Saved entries
******************************

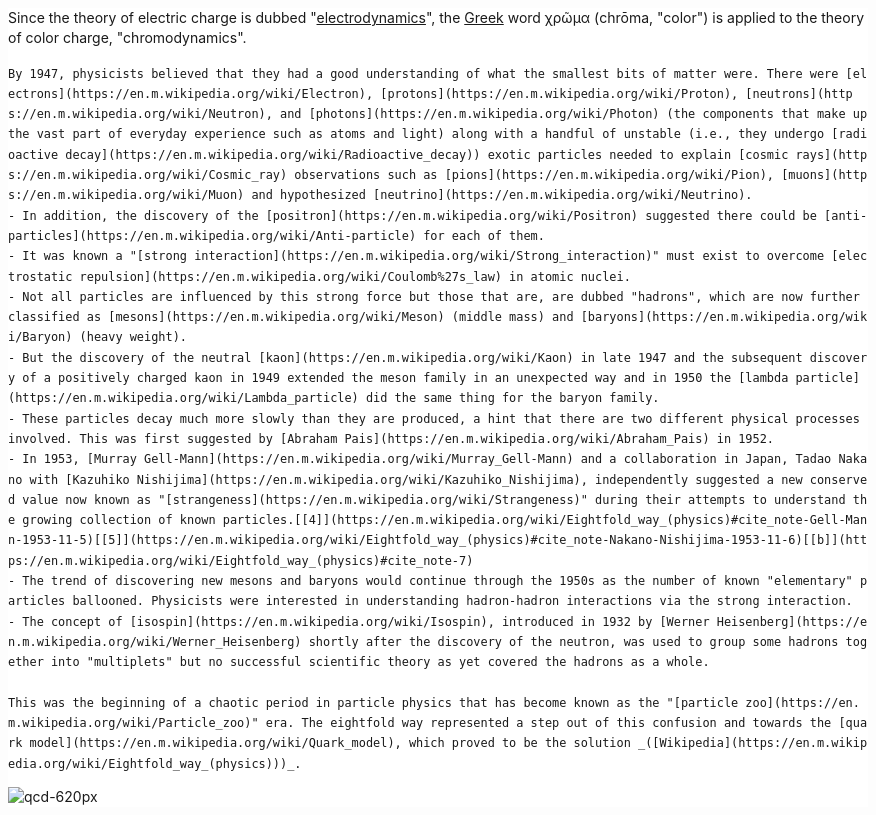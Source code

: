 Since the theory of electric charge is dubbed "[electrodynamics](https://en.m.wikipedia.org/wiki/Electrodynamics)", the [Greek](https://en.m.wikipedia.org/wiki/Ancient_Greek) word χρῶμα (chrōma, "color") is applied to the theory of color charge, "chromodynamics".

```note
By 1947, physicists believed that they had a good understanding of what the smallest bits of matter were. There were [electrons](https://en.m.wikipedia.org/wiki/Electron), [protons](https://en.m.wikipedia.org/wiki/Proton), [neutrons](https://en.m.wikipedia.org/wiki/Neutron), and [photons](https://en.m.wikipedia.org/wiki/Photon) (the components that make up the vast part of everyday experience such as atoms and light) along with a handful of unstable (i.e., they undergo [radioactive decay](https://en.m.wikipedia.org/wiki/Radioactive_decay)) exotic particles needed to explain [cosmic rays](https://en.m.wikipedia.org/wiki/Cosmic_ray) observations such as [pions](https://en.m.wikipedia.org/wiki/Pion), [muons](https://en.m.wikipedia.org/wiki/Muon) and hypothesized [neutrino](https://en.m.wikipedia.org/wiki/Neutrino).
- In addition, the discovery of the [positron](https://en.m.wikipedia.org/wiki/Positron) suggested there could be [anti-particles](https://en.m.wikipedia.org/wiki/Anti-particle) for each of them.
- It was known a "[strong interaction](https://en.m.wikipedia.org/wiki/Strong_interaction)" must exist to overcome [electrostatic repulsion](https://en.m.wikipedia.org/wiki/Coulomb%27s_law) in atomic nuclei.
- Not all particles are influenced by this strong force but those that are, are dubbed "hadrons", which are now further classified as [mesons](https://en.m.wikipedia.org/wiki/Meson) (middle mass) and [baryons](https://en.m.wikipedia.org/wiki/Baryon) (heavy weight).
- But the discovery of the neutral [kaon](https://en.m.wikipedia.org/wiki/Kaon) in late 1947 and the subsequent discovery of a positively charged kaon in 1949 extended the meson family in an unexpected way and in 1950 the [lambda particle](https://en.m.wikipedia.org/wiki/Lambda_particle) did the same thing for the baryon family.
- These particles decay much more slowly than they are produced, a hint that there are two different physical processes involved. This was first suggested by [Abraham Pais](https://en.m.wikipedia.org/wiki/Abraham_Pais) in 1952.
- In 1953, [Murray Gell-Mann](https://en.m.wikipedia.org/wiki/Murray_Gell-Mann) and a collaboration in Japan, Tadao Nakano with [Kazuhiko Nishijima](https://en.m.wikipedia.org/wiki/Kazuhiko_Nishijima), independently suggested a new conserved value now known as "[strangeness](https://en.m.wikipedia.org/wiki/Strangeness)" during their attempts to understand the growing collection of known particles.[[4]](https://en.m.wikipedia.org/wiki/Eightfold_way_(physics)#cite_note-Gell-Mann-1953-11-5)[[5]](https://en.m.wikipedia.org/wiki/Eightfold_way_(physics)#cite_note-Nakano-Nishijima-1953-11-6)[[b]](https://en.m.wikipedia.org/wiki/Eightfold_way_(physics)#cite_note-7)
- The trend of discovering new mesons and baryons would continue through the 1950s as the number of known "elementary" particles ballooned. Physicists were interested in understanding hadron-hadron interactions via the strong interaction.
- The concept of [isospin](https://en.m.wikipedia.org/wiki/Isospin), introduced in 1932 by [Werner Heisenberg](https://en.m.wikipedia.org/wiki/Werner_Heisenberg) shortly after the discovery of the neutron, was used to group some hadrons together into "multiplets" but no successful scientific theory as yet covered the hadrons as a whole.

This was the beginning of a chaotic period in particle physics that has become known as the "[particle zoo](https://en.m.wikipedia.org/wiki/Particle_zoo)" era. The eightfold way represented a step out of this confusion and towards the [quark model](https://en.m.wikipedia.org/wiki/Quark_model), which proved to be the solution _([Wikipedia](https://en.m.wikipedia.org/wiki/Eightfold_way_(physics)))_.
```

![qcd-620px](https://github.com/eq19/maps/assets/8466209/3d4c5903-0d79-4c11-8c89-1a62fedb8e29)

******************************

Work required. The records above need to be given again exactly. Omit the pictures.

Solution for this task.
Source code

: Since the theory of electric charge is dubbed "[electrodynamics](https://en.m.wikipedia.org/wiki/Electrodynamics)", the [Greek](https://en.m.wikipedia.org/wiki/Ancient_Greek) word χρῶμα (chrōma, "color") is applied to the theory of color charge, "chromodynamics".

```note
By 1947, physicists believed that they had a good understanding of what the smallest bits of matter were. There were [electrons](https://en.m.wikipedia.org/wiki/Electron), [protons](https://en.m.wikipedia.org/wiki/Proton), [neutrons](https://en.m.wikipedia.org/wiki/Neutron), and [photons](https://en.m.wikipedia.org/wiki/Photon) (the components that make up the vast part of everyday experience such as atoms and light) along with a handful of unstable (i.e., they undergo [radioactive decay](https://en.m.wikipedia.org/wiki/Radioactive_decay)) exotic particles needed to explain [cosmic rays](https://en.m.wikipedia.org/wiki/Cosmic_ray) observations such as [pions](https://en.m.wikipedia.org/wiki/Pion), [muons](https://en.m.wikipedia.org/wiki/Muon) and hypothesized [neutrino](https://en.m.wikipedia.org/wiki/Neutrino).
- In addition, the discovery of the [positron](https://en.m.wikipedia.org/wiki/Positron) suggested there could be [anti-particles](https://en.m.wikipedia.org/wiki/Anti-particle) for each of them.
- It was known a "[strong interaction](https://en.m.wikipedia.org/wiki/Strong_interaction)" must exist to overcome [electrostatic repulsion](https://en.m.wikipedia.org/wiki/Coulomb%27s_law) in atomic nuclei.
- Not all particles are influenced by this strong force but those that are, are dubbed "hadrons", which are now further classified as [mesons](https://en.m.wikipedia.org/wiki/Meson) (middle mass) and [baryons](https://en.m.wikipedia.org/wiki/Baryon) (heavy weight).
- But the discovery of the neutral [kaon](https://en.m.wikipedia.org/wiki/Kaon) in late 1947 and the subsequent discovery of a positively charged kaon in 1949 extended the meson family in an unexpected way and in 1950 the [lambda particle](https://en.m.wikipedia.org/wiki/Lambda_particle) did the same thing for the baryon family.
- These particles decay much more slowly than they are produced, a hint that there are two different physical processes involved. This was first suggested by [Abraham Pais](https://en.m.wikipedia.org/wiki/Abraham_Pais) in 1952.
- In 1953, [Murray Gell-Mann](https://en.m.wikipedia.org/wiki/Murray_Gell-Mann) and a collaboration in Japan, Tadao Nakano with [Kazuhiko Nishijima](https://en.m.wikipedia.org/wiki/Kazuhiko_Nishijima), independently suggested a new conserved value now known as "[strangeness](https://en.m.wikipedia.org/wiki/Strangeness)" during their attempts to understand the growing collection of known particles.[[4]](https://en.m.wikipedia.org/wiki/Eightfold_way_(physics)#cite_note-Gell-Mann-1953-11-5)[[5]](https://en.m.wikipedia.org/wiki/Eightfold_way_(physics)#cite_note-Nakano-Nishijima-1953-11-6)[[b]](https://en.m.wikipedia.org/wiki/Eightfold_way_(physics)#cite_note-7)
- The trend of discovering new mesons and baryons would continue through the 1950s as the number of known "elementary" particles ballooned. Physicists were interested in understanding hadron-hadron interactions via the strong interaction.
- The concept of [isospin](https://en.m.wikipedia.org/wiki/Isospin), introduced in 1932 by [Werner Heisenberg](https://en.m.wikipedia.org/wiki/Werner_Heisenberg) shortly after the discovery of the neutron, was used to group some hadrons together into "multiplets" but no successful scientific theory as yet covered the hadrons as a whole.

This was the beginning of a chaotic period in particle physics that has become known as the "[particle zoo](https://en.m.wikipedia.org/wiki/Particle_zoo)" era. The eightfold way represented a step out of this confusion and towards the [quark model](https://en.m.wikipedia.org/wiki/Quark_model), which proved to be the solution _([Wikipedia](https://en.m.wikipedia.org/wiki/Eightfold_way_(physics)))_.
```

![qcd-620px](https://github.com/eq19/maps/assets/8466209/3d4c5903-0d79-4c11-8c89-1a62fedb8e29)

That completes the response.